Crash the Chatterbox: Hearing God's Voice Above All Others (18 page)

For the rest of my drive, I can honestly say I felt as though I had beaten condemnation at its own game. This was something I could recover from and learn from.

Of course, I would have preferred to have never thrown the fit in the first place. Ideally, I’d have seized the
kairos
moment and done a Holy Ghost Christmas rain dance with Graham. I’d have made up a song with him about how Jesus cleans up all the trash in our lives and would have woven in some anti-litter messaging. I’d have set it to the tune of “Rudolph,” substituting the names of the apostles in the place of Dasher and Dancer and Prancer. Most important, I’d have Instagrammed Graham during the cleanup effort, using hashtags like #daddyslittlehelper and #InstaGraham.

Would have. Could have. Should have.

This is the language of condemnation underscored by the passivity of regret.

It’s a dead language.

The thing is, you can’t un-sin. You can only repent.

And every time you do, you find that God doesn’t leverage our sins against us like the chatterbox does. His
kindness
leads us to repentance. He leverages grace against our sin to bring us to deeper dependency upon Him.

Furthermore, even though there are consequences for our sins, they’re usually
not as irreversible as the chatterbox would have us believe. Even when the damage is severe, God’s grace is sufficient to rebuild us. To modify something I heard my friend Brian say in a sermon: The chatterbox takes what is glorious and ruins it. But God takes what is ruined and turns it into something glorious.
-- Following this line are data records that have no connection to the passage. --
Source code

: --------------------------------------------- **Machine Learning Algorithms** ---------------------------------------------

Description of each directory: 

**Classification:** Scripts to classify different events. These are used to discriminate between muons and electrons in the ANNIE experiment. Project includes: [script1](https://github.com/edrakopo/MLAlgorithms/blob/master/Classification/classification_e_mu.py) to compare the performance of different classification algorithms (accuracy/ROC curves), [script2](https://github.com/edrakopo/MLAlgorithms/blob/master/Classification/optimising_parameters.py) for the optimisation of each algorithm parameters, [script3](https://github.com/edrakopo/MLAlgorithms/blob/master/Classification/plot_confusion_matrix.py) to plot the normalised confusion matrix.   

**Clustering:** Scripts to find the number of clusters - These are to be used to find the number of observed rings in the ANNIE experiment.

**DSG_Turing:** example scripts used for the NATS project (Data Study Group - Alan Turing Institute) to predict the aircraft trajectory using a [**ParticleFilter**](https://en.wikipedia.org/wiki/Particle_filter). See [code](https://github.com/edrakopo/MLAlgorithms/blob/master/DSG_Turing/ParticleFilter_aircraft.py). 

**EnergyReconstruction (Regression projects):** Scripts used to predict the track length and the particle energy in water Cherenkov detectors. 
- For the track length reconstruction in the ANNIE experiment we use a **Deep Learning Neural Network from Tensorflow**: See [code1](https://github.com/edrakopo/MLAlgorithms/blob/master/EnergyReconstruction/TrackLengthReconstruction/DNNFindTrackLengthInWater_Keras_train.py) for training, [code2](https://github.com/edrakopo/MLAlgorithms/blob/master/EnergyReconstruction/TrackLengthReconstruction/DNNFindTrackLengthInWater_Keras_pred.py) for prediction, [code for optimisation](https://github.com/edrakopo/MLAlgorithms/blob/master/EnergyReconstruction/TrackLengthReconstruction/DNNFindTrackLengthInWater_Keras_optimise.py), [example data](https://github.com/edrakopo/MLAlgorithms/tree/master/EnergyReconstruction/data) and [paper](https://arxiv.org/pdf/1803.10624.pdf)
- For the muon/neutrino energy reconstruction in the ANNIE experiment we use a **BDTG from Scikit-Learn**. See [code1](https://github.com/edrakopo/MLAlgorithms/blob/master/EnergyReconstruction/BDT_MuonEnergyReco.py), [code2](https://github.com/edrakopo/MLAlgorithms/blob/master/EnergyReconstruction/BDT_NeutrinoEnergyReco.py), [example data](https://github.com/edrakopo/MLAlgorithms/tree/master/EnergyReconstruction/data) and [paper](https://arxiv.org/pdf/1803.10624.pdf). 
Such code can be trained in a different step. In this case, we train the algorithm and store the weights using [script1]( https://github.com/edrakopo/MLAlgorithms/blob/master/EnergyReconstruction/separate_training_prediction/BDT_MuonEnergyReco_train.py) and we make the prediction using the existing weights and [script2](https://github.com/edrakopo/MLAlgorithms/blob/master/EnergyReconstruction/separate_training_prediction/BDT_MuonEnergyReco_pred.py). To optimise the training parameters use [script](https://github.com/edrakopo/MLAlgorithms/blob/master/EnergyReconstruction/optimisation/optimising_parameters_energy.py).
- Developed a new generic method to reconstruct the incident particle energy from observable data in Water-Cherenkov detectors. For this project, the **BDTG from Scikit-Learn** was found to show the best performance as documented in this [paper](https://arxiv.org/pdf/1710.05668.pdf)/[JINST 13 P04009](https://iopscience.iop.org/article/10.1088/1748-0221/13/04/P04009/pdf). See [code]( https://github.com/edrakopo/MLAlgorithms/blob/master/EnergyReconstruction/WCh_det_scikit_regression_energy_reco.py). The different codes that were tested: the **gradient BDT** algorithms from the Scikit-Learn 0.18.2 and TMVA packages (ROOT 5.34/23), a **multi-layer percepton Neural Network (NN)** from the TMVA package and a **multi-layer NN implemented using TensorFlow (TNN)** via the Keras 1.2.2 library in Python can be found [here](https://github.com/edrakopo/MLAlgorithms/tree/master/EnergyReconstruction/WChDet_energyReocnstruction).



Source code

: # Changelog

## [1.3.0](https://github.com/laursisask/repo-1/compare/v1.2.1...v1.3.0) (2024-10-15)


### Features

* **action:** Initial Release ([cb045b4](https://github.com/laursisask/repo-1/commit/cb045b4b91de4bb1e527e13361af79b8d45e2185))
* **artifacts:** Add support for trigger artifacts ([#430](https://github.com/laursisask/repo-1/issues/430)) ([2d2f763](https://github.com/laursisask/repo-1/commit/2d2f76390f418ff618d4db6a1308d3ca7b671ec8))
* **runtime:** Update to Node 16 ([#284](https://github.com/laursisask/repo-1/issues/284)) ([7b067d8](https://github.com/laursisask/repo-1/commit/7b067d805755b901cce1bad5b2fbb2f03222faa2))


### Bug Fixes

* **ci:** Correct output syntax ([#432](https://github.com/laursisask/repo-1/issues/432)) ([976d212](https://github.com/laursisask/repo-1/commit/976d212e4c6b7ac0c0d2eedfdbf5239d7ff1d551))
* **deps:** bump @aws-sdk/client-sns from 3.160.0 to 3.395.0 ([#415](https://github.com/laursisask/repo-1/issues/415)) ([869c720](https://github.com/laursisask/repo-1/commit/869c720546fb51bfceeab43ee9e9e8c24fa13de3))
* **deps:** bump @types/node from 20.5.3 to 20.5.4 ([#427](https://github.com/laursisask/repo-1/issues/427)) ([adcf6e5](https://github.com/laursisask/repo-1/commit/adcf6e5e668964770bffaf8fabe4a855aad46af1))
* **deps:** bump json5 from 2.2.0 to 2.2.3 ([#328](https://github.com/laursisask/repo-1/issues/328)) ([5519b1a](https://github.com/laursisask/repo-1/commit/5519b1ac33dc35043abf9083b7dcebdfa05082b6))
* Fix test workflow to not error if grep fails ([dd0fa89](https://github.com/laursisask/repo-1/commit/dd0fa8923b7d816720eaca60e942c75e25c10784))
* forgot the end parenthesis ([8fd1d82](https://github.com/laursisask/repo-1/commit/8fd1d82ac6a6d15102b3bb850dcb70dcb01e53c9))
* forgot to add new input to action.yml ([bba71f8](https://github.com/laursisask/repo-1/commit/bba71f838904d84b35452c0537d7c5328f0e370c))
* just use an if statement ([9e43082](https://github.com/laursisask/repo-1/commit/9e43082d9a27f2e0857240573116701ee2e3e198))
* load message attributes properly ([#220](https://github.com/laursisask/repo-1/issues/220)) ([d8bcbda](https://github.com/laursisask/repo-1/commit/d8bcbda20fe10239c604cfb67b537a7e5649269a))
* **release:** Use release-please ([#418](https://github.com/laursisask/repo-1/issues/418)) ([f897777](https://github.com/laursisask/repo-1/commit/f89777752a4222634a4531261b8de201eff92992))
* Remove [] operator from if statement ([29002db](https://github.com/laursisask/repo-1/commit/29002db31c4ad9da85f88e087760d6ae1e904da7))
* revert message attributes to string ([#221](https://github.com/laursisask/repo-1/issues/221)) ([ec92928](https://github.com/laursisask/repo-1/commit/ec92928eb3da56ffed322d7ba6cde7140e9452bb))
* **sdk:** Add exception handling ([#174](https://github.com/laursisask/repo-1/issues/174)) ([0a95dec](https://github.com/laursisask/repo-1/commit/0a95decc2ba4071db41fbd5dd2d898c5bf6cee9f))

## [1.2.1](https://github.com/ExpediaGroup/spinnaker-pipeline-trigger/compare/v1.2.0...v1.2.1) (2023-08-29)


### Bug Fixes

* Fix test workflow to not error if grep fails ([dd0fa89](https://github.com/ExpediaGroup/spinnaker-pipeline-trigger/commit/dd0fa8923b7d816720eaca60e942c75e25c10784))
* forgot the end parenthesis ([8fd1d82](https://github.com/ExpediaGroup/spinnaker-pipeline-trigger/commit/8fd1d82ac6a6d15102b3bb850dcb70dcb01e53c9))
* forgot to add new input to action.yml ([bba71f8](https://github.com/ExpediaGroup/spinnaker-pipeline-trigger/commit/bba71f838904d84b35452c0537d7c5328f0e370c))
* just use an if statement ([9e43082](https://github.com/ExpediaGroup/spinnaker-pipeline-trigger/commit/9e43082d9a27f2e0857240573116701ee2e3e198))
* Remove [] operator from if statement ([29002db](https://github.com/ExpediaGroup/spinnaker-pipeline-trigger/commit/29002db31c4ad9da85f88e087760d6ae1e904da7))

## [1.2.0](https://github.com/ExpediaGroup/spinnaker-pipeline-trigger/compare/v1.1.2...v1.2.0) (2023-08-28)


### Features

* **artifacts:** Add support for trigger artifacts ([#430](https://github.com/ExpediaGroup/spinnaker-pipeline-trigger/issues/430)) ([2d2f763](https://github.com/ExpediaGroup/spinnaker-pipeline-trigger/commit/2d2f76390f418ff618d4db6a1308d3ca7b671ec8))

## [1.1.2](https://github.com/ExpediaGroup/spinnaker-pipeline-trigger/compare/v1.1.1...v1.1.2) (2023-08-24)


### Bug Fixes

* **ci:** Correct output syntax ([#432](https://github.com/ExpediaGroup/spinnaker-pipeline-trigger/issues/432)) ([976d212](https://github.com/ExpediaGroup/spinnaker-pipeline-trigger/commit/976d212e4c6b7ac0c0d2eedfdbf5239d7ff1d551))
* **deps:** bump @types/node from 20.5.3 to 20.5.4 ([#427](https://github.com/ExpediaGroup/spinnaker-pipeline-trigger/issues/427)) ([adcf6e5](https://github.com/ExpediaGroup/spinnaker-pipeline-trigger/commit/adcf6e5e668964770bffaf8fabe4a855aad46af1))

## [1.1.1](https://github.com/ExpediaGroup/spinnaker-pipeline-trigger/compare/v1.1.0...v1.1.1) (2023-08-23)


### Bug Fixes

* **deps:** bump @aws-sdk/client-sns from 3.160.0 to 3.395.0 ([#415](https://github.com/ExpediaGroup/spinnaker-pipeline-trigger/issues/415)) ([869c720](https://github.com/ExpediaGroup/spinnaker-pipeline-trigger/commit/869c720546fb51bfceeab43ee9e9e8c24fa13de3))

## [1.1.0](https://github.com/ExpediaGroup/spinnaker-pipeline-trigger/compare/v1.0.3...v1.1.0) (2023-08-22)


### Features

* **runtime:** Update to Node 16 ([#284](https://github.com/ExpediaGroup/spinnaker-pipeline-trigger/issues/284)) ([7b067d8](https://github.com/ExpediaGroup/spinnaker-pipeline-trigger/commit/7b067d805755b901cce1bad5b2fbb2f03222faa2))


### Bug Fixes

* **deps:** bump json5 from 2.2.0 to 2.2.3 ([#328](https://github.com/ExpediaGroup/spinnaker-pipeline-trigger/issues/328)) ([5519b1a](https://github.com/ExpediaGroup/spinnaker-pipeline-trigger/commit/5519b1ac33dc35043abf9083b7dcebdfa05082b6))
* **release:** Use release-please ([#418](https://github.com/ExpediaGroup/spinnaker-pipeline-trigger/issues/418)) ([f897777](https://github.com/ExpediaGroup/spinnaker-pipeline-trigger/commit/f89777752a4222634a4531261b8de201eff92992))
When I finally arrived at my in-laws’ home that day, there was no firing squad. Only macaroni and cheese alongside the honey-baked ham.

I apologized to Holly. I told her I was wrong and really out of line. I was so sorry for being mean to her when she had only been trying to be extra helpful. I could tell she felt hurt—which I hated—but I could also tell it wasn’t going to be the end of the world or a permanent mark on our marriage record. She is much too mature to judge my character on just one incident. She didn’t erase from her memory all the times I
have
responded to tough situations in a Christlike way just because of this one time I didn’t.

She forgave me, and thankfully my outburst didn’t ruin Christmas in Whoville after all.

P.S. As an experiment, I just summoned Graham, who is now six years old, out to the porch. I read him this story out loud for a quick fact check. I was anxious to see how much he recalled and exactly how he recalled it. He says he remembers the packing peanuts. But he doesn’t remember the bad words or the flying iPhone. He giggled when I read his lines.

But he did have one thing to add: “You know what I remember, Daddy? I remember how bad I had to use the bathroom while we drove to DeeDee and Pa’s. Do you remember that?”

I’m not saying it’s no big deal to freak out in front of your kids or disrespect your wife. And I’m aware that the incident I just relayed is only one example of one kind of sin and the shame that resulted from it. To some it may seem like a mild infraction with a relatively happy ending. (
Is that the worst thing you’ve ever done? Peanuts, bro
.) Let me assure you, it’s not the worst thing I’ve done, said, or thought. It’s just one snapshot for the purpose of analysis.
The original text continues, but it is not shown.